31.10.08

altar de muertos





abuelo, gracias a ti empecé este blog.

justo para las fechas de tu muerte.

te quiero mucho. estoy pensándote.

26.10.08

vuelvo a pronunciar la última pregunta:
qué soy
qué bestia seductora, qué animal terrible
bajo esta luz amarilla, yéndome a viajar

hasta las fuentes primarias
entre pirámides
sin tanta inseguridad ni tanto miedo

zapatos voladores

para mara, con fe

llévelos, llévelos / zapatos voladores / en todos los colores / en todos los tamaños / llévelos, llévelos / viaje todo el año / llévelos, llévelos / no hace falta / pasaporte / llévelos baratos / vaya al sur / o vaya al norte / llévelos, llévelos / zapatos voladores / en todos los tamaños / en todos los colores / llévelos baratos / viaje sin temores


1
los días de aeropuerto tiene que haber fe:
en la máquina, en el clima
en la policía, en la humanidad
en la cooperación internacional, en las aduanas
en las escaleras eléctricas
en la sincronía de los relojes
en la belleza del azar y sus movimientos armónicos fe
en las tarjetas de crédito
en la información digital sobretodo fe
en la comunicación
fe en los pilotos y sus tecnologías de guerra
fe en la paz mundial
en la bolsa de valores
en los bancos
en la presión del aire
en los brazos, en las piernas, en la espalda
en la mochila
tengo fe

2
le estado juntando palabritas claves
para inventar un amuleto que me transforme
en maquinaria voladora
sabia ejecutora del despegue
sin tanto afecto que estropee las turbinas
justo antes de salir de viaje

3
camino a lo vital, estoy volando
atravieso los puntos cardinales
mi poesía repite sus imágenes
es un recinto de espejos frente a frente

4
te presto mis pies fríos este insomnio
para que haya en tu otoño algún desvelo menos
otro sueño de aeropuerto que nos renueve el credo
porque tengo fe, cada vez más
aunque se acerque el calendario de una profecía que nos rompa las paredes
en nuestro cuerpo existe la máquina del tiempo
no hace falta
la velocidad de la luz

llévelos, llévelos / zapatos voladores / en todos los colores / en todos los tamaños / llévelos, llévelos / viaje todo el año

6
queridos pasajeros,
favor de abrochar sus cinturones:


la cruz que forma mi cuerpo
cuando abro los brazos
es un aeropuerto

por mi lengua
están despegando
los aviones
se siente bien estar aquí, como adentro de lo correcto (aunque lo correcto mío nunca tiene que ver con lo correcto estándar). sólo andando a pie me siento libre y me gusta el continente que casi casi no termina de acabarse. algún día caminando voy a llegar al mar y será otra mi alegría. pero ahora tiene que ver con marcadores permanentes y un libro intervenido por xavier y yo según se despliega nuestro viaje, con estar en casa de anaïs y tomar café de olla y comer jocoque con aguacate y pimienta mientras leemos en voz alta piedra de sol de octavio paz y el tiempo se alarga y se acorta como si fuera de chicle o de masa de pan. coyoacán, san ángel, las calles empedradas, bares del centro histórico a los que no había entrado antes, cerveza oscura y mezcal y una danza serena en los viveros con mi gran maestro fede que me vuelve a hablar de la semilla, de los círculos, de la tierra, avanzar retrocediendo, de los principios y de los finales. ver pasar las nubes hace que me duela adentro de los muslos. y se siente bien.

11.10.08

cadáver delicioso

xavier, nicole, rubén, zevio [30 de septiembre 2008]
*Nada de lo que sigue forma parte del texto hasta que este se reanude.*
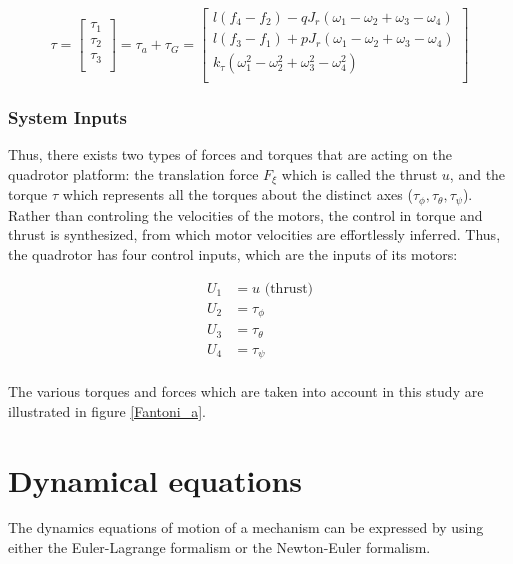 \documentclass{thesisreport}
\begin{document}
\begin{equation}\label{total_torque_equation}
\tau = \begin{bmatrix}
\tau_1\\
\tau_2\\
\tau_3\\
\end{bmatrix} = \tau_a + \tau_G = \begin{bmatrix}
l(f_4-f_2) - qJ_r(\omega_1-\omega_2+\omega_3-\omega_4)\\
l(f_3-f_1) + pJ_r(\omega_1-\omega_2+\omega_3-\omega_4)\\
k_{\tau}(\omega_1^2-\omega_2^2+\omega_3^2-\omega_4^2)\\
\end{bmatrix}
\end{equation}

\subsubsection*{System Inputs}

Thus, there exists two types of forces and torques that are acting on the quadrotor platform: the translation force $F_{\xi}$ which is called the thrust $u$, and the torque $\tau$ which represents all the torques about the distinct axes ($\tau_{\phi}, \tau_{\theta}, \tau_{\psi} $). \\
Rather than controling the velocities of the motors, the control in torque and thrust is synthesized, from which motor velocities are effortlessly inferred. Thus, the quadrotor has four control inputs, which are the inputs of its motors:

\begin{align*}
U_1 &= u \text{ (thrust)} \\
U_2 &= \tau_{\phi}\\
U_3 &= \tau_{\theta}\\
U_4 &= \tau_{\psi}\\
\end{align*}

The various torques and forces which are taken into account in this study are illustrated in figure \ref{Fantoni_a}.

\newpage

\section{Dynamical equations}

The dynamics equations of motion of a mechanism can be expressed by using either the Euler-Lagrange formalism or the Newton-Euler formalism.
\end{document}
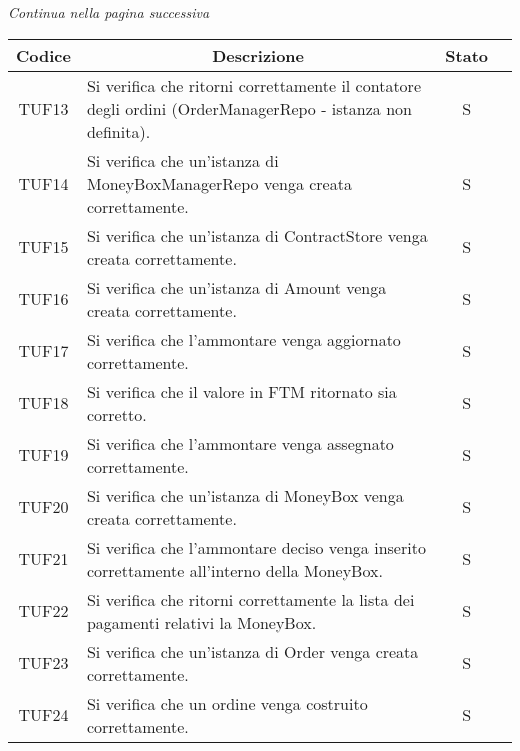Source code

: \begin{center}
  \textit{\small Continua nella pagina successiva}
\end{center}
\begin{table}[H]
  \centering
  \renewcommand{\arraystretch}{1.8}
  \begin{tabular}{c|p{8cm}|c|c}
    \rowcolor[HTML]{125E28}
    \color[HTML]{FFFFFF}\textbf{Codice}
          & \multicolumn{1}{c}{\color[HTML]{FFFFFF}\textbf{Descrizione}}
          & \color[HTML]{FFFFFF}\textbf{Stato}                                                                             \\
    \hline
    TUF13 & Si verifica che ritorni correttamente il contatore degli ordini (OrderManagerRepo - istanza non definita). & S \\
    TUF14 & Si verifica che un'istanza di MoneyBoxManagerRepo venga creata correttamente.                              & S \\
    TUF15 & Si verifica che un'istanza di ContractStore venga creata correttamente.                                    & S \\
    TUF16 & Si verifica che un'istanza di Amount venga creata correttamente.                                           & S \\
    TUF17 & Si verifica che l'ammontare venga aggiornato correttamente.                                                & S \\
    TUF18 & Si verifica che il valore in FTM\glo{} ritornato sia corretto.                                             & S \\
    TUF19 & Si verifica che l'ammontare venga assegnato correttamente.                                                 & S \\
    TUF20 & Si verifica che un'istanza di MoneyBox venga creata correttamente.                                         & S \\
    TUF21 & Si verifica che l'ammontare deciso venga inserito correttamente all'interno della MoneyBox\glo{}.          & S \\
    TUF22 & Si verifica che ritorni correttamente la lista dei pagamenti relativi la MoneyBox\glo{}.                   & S \\
    TUF23 & Si verifica che un'istanza di Order venga creata correttamente.                                            & S \\
    TUF24 & Si verifica che un ordine venga costruito correttamente.                                                   & S \\

\end{tabular}
\end{table}
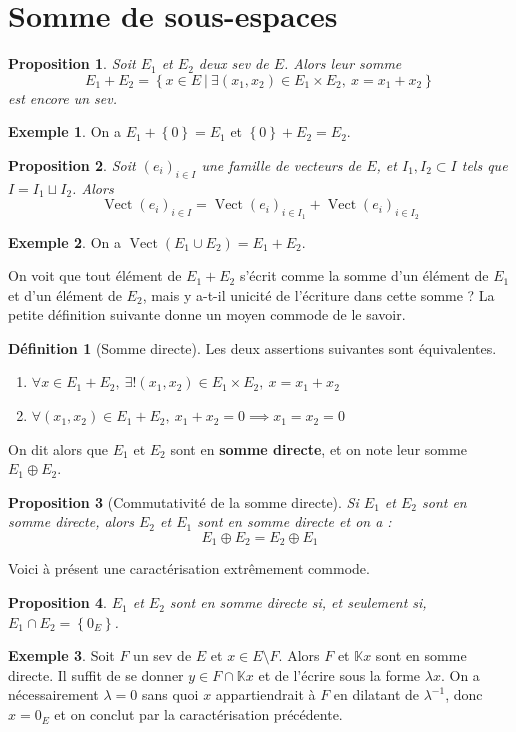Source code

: \documentclass[french]{book}
\newcommand{\K}{\mathbb{K}}
\newcommand{\inv}{^{-1}}
\theoremstyle{plain}
\newtheorem{prop}{Proposition}[chapter]
\theoremstyle{definition}
\newtheorem{dfn}{Définition}[chapter]
\newtheorem{exa}{Exemple}[chapter]
\theoremstyle{remark}
\DeclareMathOperator{\vect}{Vect}
\begin{document}
\section{Somme de sous-espaces} %
\begin{prop}
	Soit $E_1$ et $E_2$ deux sev de $E$. Alors leur somme $$E_1+E_2=\left\{x\in E\ | \ \exists(x_1,x_2)\in E_1\times E_2,\ x=x_1+x_2\right\}$$ est encore un sev.
\end{prop}
\begin{exa}
	On a $E_1+\left\{0\right\}=E_1$ et $\left\{0\right\}+E_2=E_2$.
\end{exa}
\begin{prop}
	Soit $(e_i)_{i\in I}$ une famille de vecteurs de $E$, et $I_1,I_2\subset I$ tels que $I=I_1\sqcup I_2$. Alors $$\vect(e_i)_{i\in I}=\vect(e_i)_{i\in I_1}+\vect(e_i)_{i\in I_2}$$
\end{prop}
\begin{exa}
	On a $\vect(E_1\cup E_2)=E_1+E_2$.
\end{exa}
On voit que tout élément de $E_1+E_2$ s'écrit comme la somme d'un élément de $E_1$ et d'un élément de $E_2$, mais y a-t-il unicité de l'écriture dans cette somme ? La petite définition suivante donne un moyen commode de le savoir.
\begin{dfn}[Somme directe]
	Les deux assertions suivantes sont équivalentes.
	\begin{enumerate}
		\item $\forall x\in E_1+E_2,\ \exists!(x_1,x_2)\in E_1\times E_2,\ x=x_1+x_2$
		\item $\forall(x_1,x_2)\in E_1+E_2,\ x_1+x_2=0\implies x_1=x_2=0$
	\end{enumerate}
	On dit alors que $E_1$ et $E_2$ sont en \textbf{somme directe}, et on note leur somme $E_1\oplus E_2$.
\end{dfn}
\begin{prop}[Commutativité de la somme directe]
	Si $E_1$ et $E_2$ sont en somme directe, alors $E_2$ et $E_1$ sont en somme directe et on a : $$E_1\oplus E_2=E_2\oplus E_1$$
\end{prop}
Voici à présent une caractérisation extrêmement commode.
\begin{prop}
	$E_1$ et $E_2$ sont en somme directe si, et seulement si, $E_1\cap E_2=\left\{0_E\right\}$.
\end{prop}
\begin{exa}
	Soit $F$ un sev de $E$ et $x\in E\setminus F$. Alors $F$ et $\K x$ sont en somme directe. Il suffit de se donner $y\in F\cap \K x$ et de l'écrire sous la forme $\lambda x$. On a nécessairement $\lambda=0$ sans quoi $x$ appartiendrait à $F$ en dilatant de $\lambda\inv$, donc $x=0_E$ et on conclut par la caractérisation précédente.
\end{exa}
\end{document}
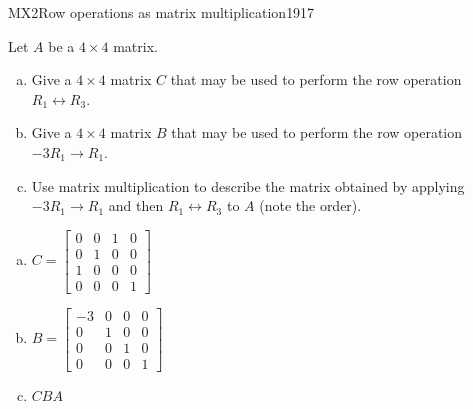 \begin{exercise}{MX2}{Row operations as matrix multiplication}{1917} 
\begin{exerciseStatement} 

Let \(A\) be a \(4 \times 4\) matrix.

 

\begin{enumerate}[(a)]
\item Give a \(4 \times 4\) matrix \(C\) that may be used to perform the row operation \(R_1 \leftrightarrow R_3\).
\item Give a \(4 \times 4\) matrix \(B\) that may be used to perform the row operation \(-3 R_1 \to R_1\).
\item Use matrix multiplication to describe the matrix obtained by applying \(-3 R_1 \to R_1\) and then \(R_1 \leftrightarrow R_3\) to \(A\) (note the order). 
\end{enumerate}

     \end{exerciseStatement}
 \begin{exerciseAnswer} 

\begin{enumerate}[(a)]
\item \(C=\left[\begin{array}{cccc}
0 & 0 & 1 & 0 \\
0 & 1 & 0 & 0 \\
1 & 0 & 0 & 0 \\
0 & 0 & 0 & 1
\end{array}\right]\)
\item \(B=\left[\begin{array}{cccc}
-3 & 0 & 0 & 0 \\
0 & 1 & 0 & 0 \\
0 & 0 & 1 & 0 \\
0 & 0 & 0 & 1
\end{array}\right]\)
\item  \(CBA\) 
\end{enumerate}

     \end{exerciseAnswer}
 \end{exercise}


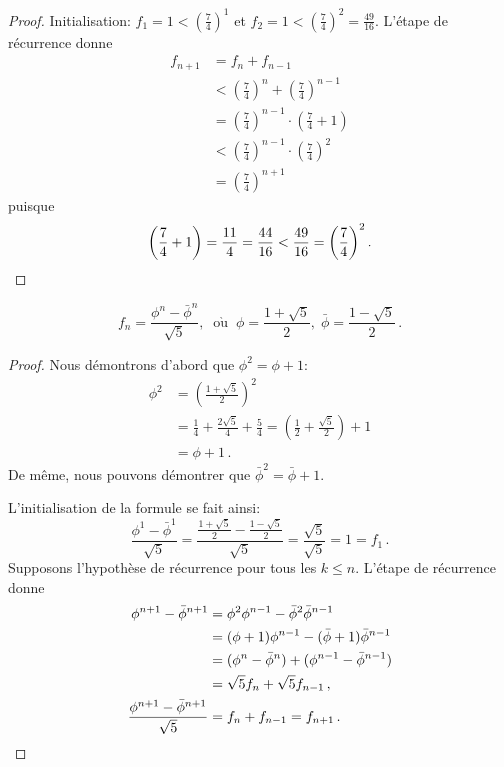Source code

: \begin{proof}
Initialisation: $f_1=1<\left(\displaystyle\frac{7}{4}\right)^1$ et $f_2=1<\left(\displaystyle\frac{7}{4}\right)^2=\displaystyle\frac{49}{16}$. L'étape de récurrence donne 
\begin{align*}
f_{n+1}&=f_n+f_{n-1}\\
&<\left(\frac{7}{4}\right)^n + \left(\frac{7}{4}\right)^{n-1}\\
&=\left(\frac{7}{4}\right)^{n-1}\cdot\left(\frac{7}{4}+1\right)\\
&<\left(\frac{7}{4}\right)^{n-1}\cdot\left(\frac{7}{4}\right)^2\\
&=\left(\frac{7}{4}\right)^{n+1}
\end{align*}
puisque
\[
\left(\frac{7}{4}+1\right) = \frac{11}{4} = \frac{44}{16}<\frac{49}{16}=\left(\frac{7}{4}\right)^2.
\qedhere\]
\end{proof}


\begin{theorem}

\begin{displaymath}
f_n = \frac{\phi^n - \bar{\phi}^n}{\sqrt{5}}, \;\; \mathrm{o\grave{u}} \;\;
\phi = \frac{1+\sqrt{5}}{2},\;\bar{\phi} = \frac{1-\sqrt{5}}{2}\,.
\end{displaymath}
\end{theorem}

\begin{proof}
Nous démontrons d'abord que $\phi^2=\phi+1$:
\begin{align*}
\phi^2 &= \left(\frac{1+\sqrt{5}}{2}\right)^2\\
&= \frac{1}{4} + \frac{2\sqrt{5}}{4} + \frac{5}{4}= \left(\frac{1}{2} + \frac{\sqrt{5}}{2}\right) + 1\\
&=\phi + 1\,.
\end{align*}
De même, nous pouvons démontrer que $\bar{\phi}^2=\bar{\phi}+1$.

L'initialisation de la formule se fait ainsi:
\[
\frac{\phi^1 - \bar{\phi}^1}{\sqrt{5}}=\frac{\frac{1+\sqrt{5}}{2}-\frac{1-\sqrt{5}}{2}}{\sqrt{5}}=\frac{\sqrt{5}}{\sqrt{5}}=1=f_1\,.
\]
Supposons l'hypothèse de récurrence pour tous les $k\leq n$. L'étape de récurrence donne
\begin{align*}
\phi^{n+1} - \bar{\phi}^{n+1} &= \phi^2\phi^{n-1} - \bar{\phi}^2\bar{\phi}^{n-1}\\
&=(\phi+1)\phi^{n-1} - (\bar{\phi}+1)\bar{\phi}^{n-1}\\
&=(\phi^{n} - \bar{\phi}^{n}) + (\phi^{n-1} - \bar{\phi}^{n-1})\\
&=\sqrt{5}f_{n} + \sqrt{5}f_{n-1}\,,\\
\frac{\phi^{n+1} - \bar{\phi}^{n+1}}{\sqrt{5}} &= f_{n} + f_{n-1} = f_{n+1}\,.\qedhere
\end{align*}
\end{proof}

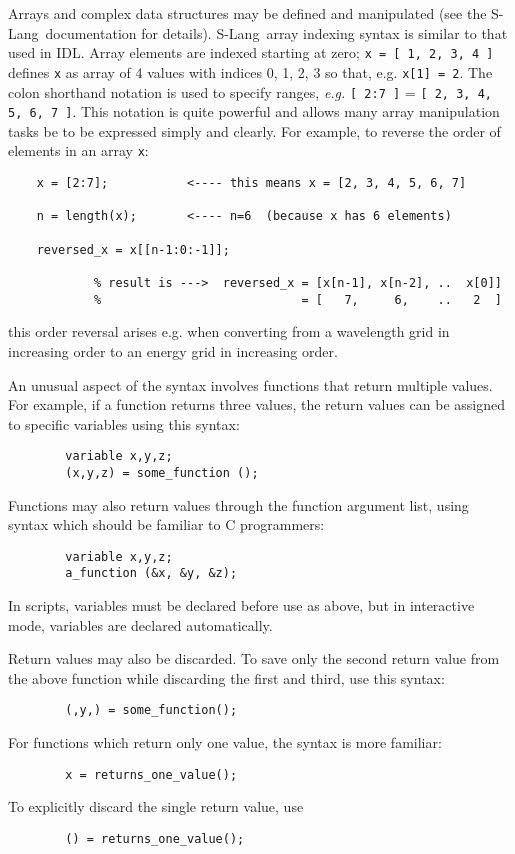 \documentclass{book}
\newcommand{\slang}{{\sc S-Lang}}
\begin{document}
Arrays and complex data structures may be defined and manipulated
(see the \slang\ documentation for details).
\slang\ array indexing syntax is similar to that used in {\sc IDL}.
Array elements are indexed starting at zero;
{\tt x = [ 1, 2, 3, 4 ]} defines {\tt x} as array of 4 values with indices
0, 1, 2, 3 so that, e.g. {\tt x[1] = 2}. The colon shorthand notation is
used to specify ranges, {\it e.g.} {\tt [ 2:7 ]} = {\tt [ 2, 3, 4, 5, 6, 7
]}.  This notation is quite powerful and allows many array manipulation
tasks be to be expressed simply and clearly.  For example, to reverse the
order of elements in an array {\tt x}:
\begin{verbatim}
    x = [2:7];           <---- this means x = [2, 3, 4, 5, 6, 7]

    n = length(x);       <---- n=6  (because x has 6 elements)

    reversed_x = x[[n-1:0:-1]];

            % result is --->  reversed_x = [x[n-1], x[n-2], ..  x[0]]
            %                            = [   7,     6,    ..   2  ]
\end{verbatim}
this order reversal arises e.g. when converting from a wavelength grid
in increasing order to an energy grid in increasing order.

An unusual aspect of the syntax involves functions that return multiple
values.  For example, if a function returns three values, the return values
can be assigned to specific variables using this syntax:
\begin{verbatim}
        variable x,y,z;
        (x,y,z) = some_function ();
\end{verbatim}
Functions may also return values through the function argument
list, using syntax which should be familiar to C programmers:
\begin{verbatim}
        variable x,y,z;
        a_function (&x, &y, &z);
\end{verbatim}
In scripts, variables must be declared before use as above, but in interactive
mode, variables are declared automatically.

Return values may also be discarded. To save only the second
return value from the above function while discarding the first
and third, use this syntax:
\begin{verbatim}
        (,y,) = some_function();
\end{verbatim}
For functions which return only one value, the syntax is more familiar:
\begin{verbatim}
        x = returns_one_value();
\end{verbatim}
To explicitly discard the single return value, use
\begin{verbatim}
        () = returns_one_value();
\end{verbatim}
\end{document}
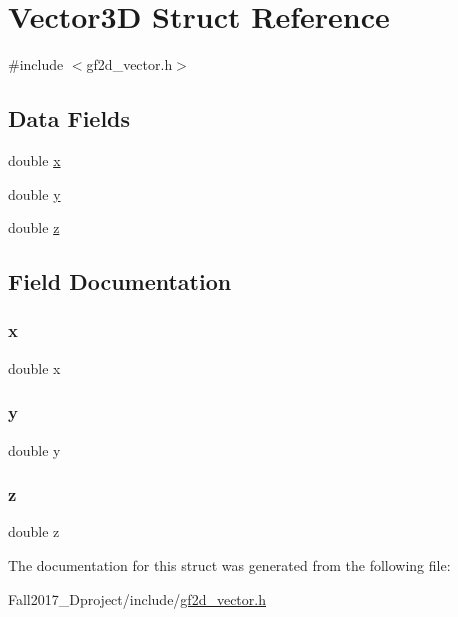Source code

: \hypertarget{struct_vector3_d}{}\section{Vector3D Struct Reference}
\label{struct_vector3_d}


{\ttfamily \#include $<$gf2d\+\_\+vector.\+h$>$}

\subsection*{Data Fields}
\begin{DoxyCompactItemize}
\item 
double \hyperlink{struct_vector3_d_af88b946fb90d5f08b5fb740c70e98c10}{x}
\item 
double \hyperlink{struct_vector3_d_ab927965981178aa1fba979a37168db2a}{y}
\item 
double \hyperlink{struct_vector3_d_ab3e6ed577a7c669c19de1f9c1b46c872}{z}
\end{DoxyCompactItemize}


\subsection{Field Documentation}
\mbox{\label{struct_vector3_d_af88b946fb90d5f08b5fb740c70e98c10}} 
\subsubsection{\texorpdfstring{x}{x}}
{\footnotesize\ttfamily double x}

\mbox{\label{struct_vector3_d_ab927965981178aa1fba979a37168db2a}} 
\subsubsection{\texorpdfstring{y}{y}}
{\footnotesize\ttfamily double y}

\mbox{\label{struct_vector3_d_ab3e6ed577a7c669c19de1f9c1b46c872}} 
\subsubsection{\texorpdfstring{z}{z}}
{\footnotesize\ttfamily double z}



The documentation for this struct was generated from the following file\+:\begin{DoxyCompactItemize}
\item 
Fall2017\+\_\+Dproject/include/\hyperlink{gf2d__vector_8h}{gf2d\+\_\+vector.\+h}\end{DoxyCompactItemize}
Sólo con un mito susurrado nos acercamos,

porque la historia del mundo es ficticia.
Me detengo en tu última letra y me consuela.
Si el ritmo se amarra a mi intención,
todo lo que diga (después de)
tiene certeza.
Veo cómo el círculo se cierra,
se destruye;
cómo, poco a poco,
se muere.
Porque todo comeinza en la mierda
y termina igual,
con un intermedio glorioso
de todas la emociones concebibles,
al igual que no;
porque desde hace tiempo
no pendulan los bombillos.


A la hora de la luz (de la verdad)
empiezan a dolerme la huídas.
una vez te hice llorar y mi ficción era
mentira.
Y ahora tu mirada es
tan cuestarriba,
que quisiera dibujar tu lengua en mi ombligo
hasta que sangre.


Sonríes.
Miro a través de tí y veo las islas
donde acabarán los círculos cuando se apague
el mundo.


Ya no quiero arena en la boca,
ni quiero tragar granitos ni sales
tuyas.
Quiero inhalar peces que me muerdan los oídos desde adentro.
Respirar profundo, vomitar,
y cortar la aorta.

9.10.08

cadáver exquisito

xavier, nicole, rubén, zevio [30 de septiembre 2008]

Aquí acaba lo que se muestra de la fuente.